An understated and often overlooked aspect in the critique of genocide studies is the western, largely North American focus on the field. Stanton’s call to action on Genocide Watch includes “the establishment of a United Nations rapid response force in accordance with Articles 43-47 of the U.N. Charter.” Calls for early warning for and early intervention against genocide are often coupled with a neoliberal attachment to policing and militarization, yet the interventions almost always come too late, after the genocides have been underway (e.g. Bosnia, Ukraine). There is a lack of self-reflection in the scholarship, as the calls to public education of genocide often focus on genocides in the developing world presented as internecine conflicts between ethnic groups, and rarely affords developed, industrialized nations the duty of historical retrospective. The analyses of genocides therefore rarely include the escalatory risk factors present in the colonial genocides of the western powers, or the ongoing persecution of indigenous people by favored nations.

The presentation of the current struggle for transgender rights as an ongoing or imminent genocide is therefore problematic on two fronts: first, it relies on flawed models that lack predictive accuracy or stopping power, and second, it leverages models that whitewash genocide as something that morally compels the policing power of the (white, western) savior nation.

Even if we ignore these critiques, Stanton’s model is misapplied in the current framing. Stage Two of the model, Symbolization, says that outgroup minorities are compelled to identify themselves. The opposite is the case in America, where current legislation seeks to prevent people from identifying themselves. Likewise, Stanton’s Stage Five, Organization, describes the early phases of organized killings, often with the tacit or implicit support of a regime. As bad as the Proud Boys are, they have not engaged in systematic killings of transgender people in America, and while anti-transgender violence is rising, including murders, these still fail to rise to the level of killing that we see in early-phase genocides around the world.

Applying the temporal model presented above, we can see that the situation is quite a bit farther from imminent genocide. While transgender people are being targeted and persecuted by hateful laws, and while we are victims of hate crimes at an alarming rate, we do not have “significant, ongoing destabilization that affects the dominant group and the outgroup, and for which there is no clear solution.” And while many column-inches have been spent on the death of American democracy, the reality is that the many hundreds of anti-LGBT bills introduced in the last several years have been effectively killed by democratic processes, and many of those that have become law have been stopped by the courts. It is difficult to argue in the face of the evidence (Texas killed 75 of 76 anti-LGBT bills in 2021!) that America has shifted into a strong autocracy, as Pruitt’s model would require. The opposite appears to be true: the Democratic party had a historically strong mid-term performance in 2022. Analysis of multiple models of genocide paint a vastly different picture than the infographics we spread around Twitter.

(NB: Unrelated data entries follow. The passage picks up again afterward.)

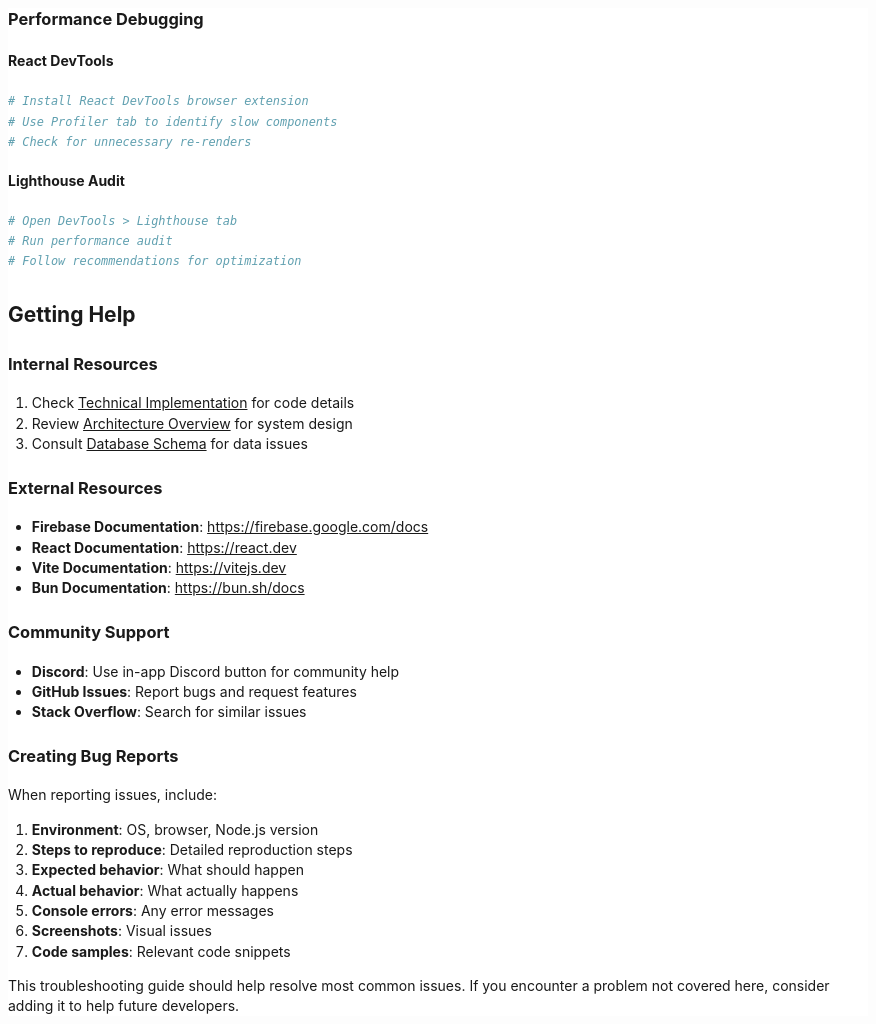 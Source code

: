 ### Performance Debugging

#### React DevTools
```bash
# Install React DevTools browser extension
# Use Profiler tab to identify slow components
# Check for unnecessary re-renders
```

#### Lighthouse Audit
```bash
# Open DevTools > Lighthouse tab
# Run performance audit
# Follow recommendations for optimization
```

## Getting Help

### Internal Resources
1. Check [Technical Implementation](./02-technical-implementation.md) for code details
2. Review [Architecture Overview](./03-architecture-overview.md) for system design
3. Consult [Database Schema](./05-database-schema.md) for data issues

### External Resources
- **Firebase Documentation**: https://firebase.google.com/docs
- **React Documentation**: https://react.dev
- **Vite Documentation**: https://vitejs.dev
- **Bun Documentation**: https://bun.sh/docs

### Community Support
- **Discord**: Use in-app Discord button for community help
- **GitHub Issues**: Report bugs and request features
- **Stack Overflow**: Search for similar issues

### Creating Bug Reports
When reporting issues, include:
1. **Environment**: OS, browser, Node.js version
2. **Steps to reproduce**: Detailed reproduction steps
3. **Expected behavior**: What should happen
4. **Actual behavior**: What actually happens
5. **Console errors**: Any error messages
6. **Screenshots**: Visual issues
7. **Code samples**: Relevant code snippets

This troubleshooting guide should help resolve most common issues. If you encounter a problem not covered here, consider adding it to help future developers.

Genocide is a big word. Not every civil rights struggle becomes a genocide; not even every war becomes a genocide. In many cases, societies at high risk for genocide, including those which met all ten stages of Stanton’s model, including killing, did not fall into genocide. It is difficult to describe the magnitude and scale of genocide; I saw it myself when I drove into the Ukranian border checkpoint at the start of the war and saw a level of human suffering and resilience that I never before understood. Not all bad things that target minorities are genocides, and even when some of what is being proposed in America bears superficial similarity to genocidal behaviors, this does not make them genocides.

When the Polish lawyer Raphael Lemkin defined the term “genocide” to as a legal term to describe the Holocaust and similar horrors that came before it, he defined eight factors of genocide. These include factors such as ethnic, religious, and language differences between groups. While not all of these factors need to be present, and in fact the United Nations' definition is more limited, it’s hard to apply most of them to the current context in transgender rights. By way of example, transgender people do not speak a different language from the dominant group as a general rule; if they do, it’s usually for reasons other than the fact that they are transgender. Simply put, there’s no known hereditary element to being trans, and in fact this is a crucial difference for why we admit that people can be transgender, but not transracial. A transgender person is not necessarily born to transgender parents, although if they are, maybe they have an easier time coming out. The converse also holds. This is relevant in the analysis of genocide in both a legal and cultural context.

For instance, the horrific proposed legislation in Florida that would remove children from households of transgender parents appears to meet genocide condition of forcible removal of children. Yet this differs in key ways. First, this is a criteria of genocide when it is done to erase ethnic identity by reducing populations. This is not true in the case of taking kids from transgender parents: the children of transgender parents are not necessarily transgender themselves, nor would removing them to foster care make them more or less likely to be transgender. Second, there are cases of the state removing children from parents, for instance when parents have substance abuse problems. This is a forcible removal of children, yet we do not consider this to be a genocide of alcoholics. Of course, saying that this proposed law isn’t genocide is not an endorsement of the bill; something does not need to be the worst thing in order for us to decry it.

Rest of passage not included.